Ciascuna società fattura miliardi di dollari l’anno: potentati che non si
fermano di fronte a nessun ostacolo.
Come
andrà a finire?
La
Puglia terrona, “scarpe grosse e cervello fino”, per il momento dimostra di non
stare a guardare, di non stare al gioco. Non svende l’identità e il proprio
futuro per un pugno di dollari. Anche perché le royalties, cioè i “diritti”…

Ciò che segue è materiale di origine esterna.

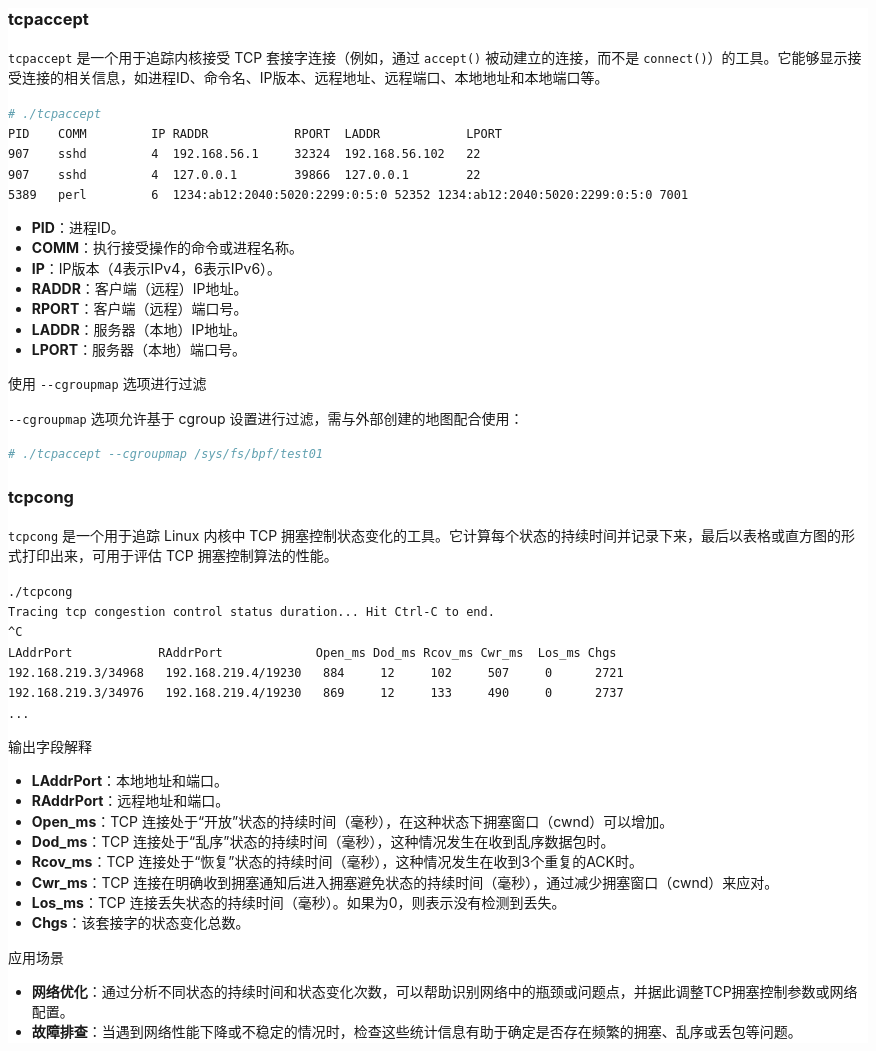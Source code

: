 ### tcpaccept

`tcpaccept` 是一个用于追踪内核接受 TCP 套接字连接（例如，通过 `accept()` 被动建立的连接，而不是 `connect()`）的工具。它能够显示接受连接的相关信息，如进程ID、命令名、IP版本、远程地址、远程端口、本地地址和本地端口等。

```bash
# ./tcpaccept
PID    COMM         IP RADDR            RPORT  LADDR            LPORT
907    sshd         4  192.168.56.1     32324  192.168.56.102   22
907    sshd         4  127.0.0.1        39866  127.0.0.1        22
5389   perl         6  1234:ab12:2040:5020:2299:0:5:0 52352 1234:ab12:2040:5020:2299:0:5:0 7001
```

- **PID**：进程ID。
- **COMM**：执行接受操作的命令或进程名称。
- **IP**：IP版本（4表示IPv4，6表示IPv6）。
- **RADDR**：客户端（远程）IP地址。
- **RPORT**：客户端（远程）端口号。
- **LADDR**：服务器（本地）IP地址。
- **LPORT**：服务器（本地）端口号。

使用 `--cgroupmap` 选项进行过滤

`--cgroupmap` 选项允许基于 cgroup 设置进行过滤，需与外部创建的地图配合使用：

```bash
# ./tcpaccept --cgroupmap /sys/fs/bpf/test01
```

### tcpcong

`tcpcong` 是一个用于追踪 Linux 内核中 TCP 拥塞控制状态变化的工具。它计算每个状态的持续时间并记录下来，最后以表格或直方图的形式打印出来，可用于评估 TCP 拥塞控制算法的性能。

```bash
./tcpcong
Tracing tcp congestion control status duration... Hit Ctrl-C to end.
^C
LAddrPort            RAddrPort             Open_ms Dod_ms Rcov_ms Cwr_ms  Los_ms Chgs
192.168.219.3/34968   192.168.219.4/19230   884     12     102     507     0      2721
192.168.219.3/34976   192.168.219.4/19230   869     12     133     490     0      2737
...
```

输出字段解释

- **LAddrPort**：本地地址和端口。
- **RAddrPort**：远程地址和端口。
- **Open_ms**：TCP 连接处于“开放”状态的持续时间（毫秒），在这种状态下拥塞窗口（cwnd）可以增加。
- **Dod_ms**：TCP 连接处于“乱序”状态的持续时间（毫秒），这种情况发生在收到乱序数据包时。
- **Rcov_ms**：TCP 连接处于“恢复”状态的持续时间（毫秒），这种情况发生在收到3个重复的ACK时。
- **Cwr_ms**：TCP 连接在明确收到拥塞通知后进入拥塞避免状态的持续时间（毫秒），通过减少拥塞窗口（cwnd）来应对。
- **Los_ms**：TCP 连接丢失状态的持续时间（毫秒）。如果为0，则表示没有检测到丢失。
- **Chgs**：该套接字的状态变化总数。

应用场景

- **网络优化**：通过分析不同状态的持续时间和状态变化次数，可以帮助识别网络中的瓶颈或问题点，并据此调整TCP拥塞控制参数或网络配置。
- **故障排查**：当遇到网络性能下降或不稳定的情况时，检查这些统计信息有助于确定是否存在频繁的拥塞、乱序或丢包等问题。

sul creato che i petrolieri sono disposti a corrispondere, non competerebbero
alla Puglia ma all’Autore del creato stesso, che certamente non accetta. La
vita non ha prezzo. La bellezza non ha prezzo.
D’altro
canto, Papa Francesco è chiaro nella recente enciclica Laudato si’: «Quando le persone diventano autoreferenziali e si
isolano nella loro coscienza, accrescono la propria avidità» (paragrafo 204). «Quando
non si impara a fermarsi ad ammirare ed apprezzare il bello, non è strano che
ogni cosa si trasformi in oggetto di uso e di abuso senza scrupoli» (paragrafo
215).
Uso
e abuso senza scrupoli del creato. È proprio ciò che va evitato, insieme. Al
largo di Polignano come di Otranto e di Leuca. Dovunque vi siano persone di
buona volontà disposte a difendere la bellezza anche con i denti. Se occorre.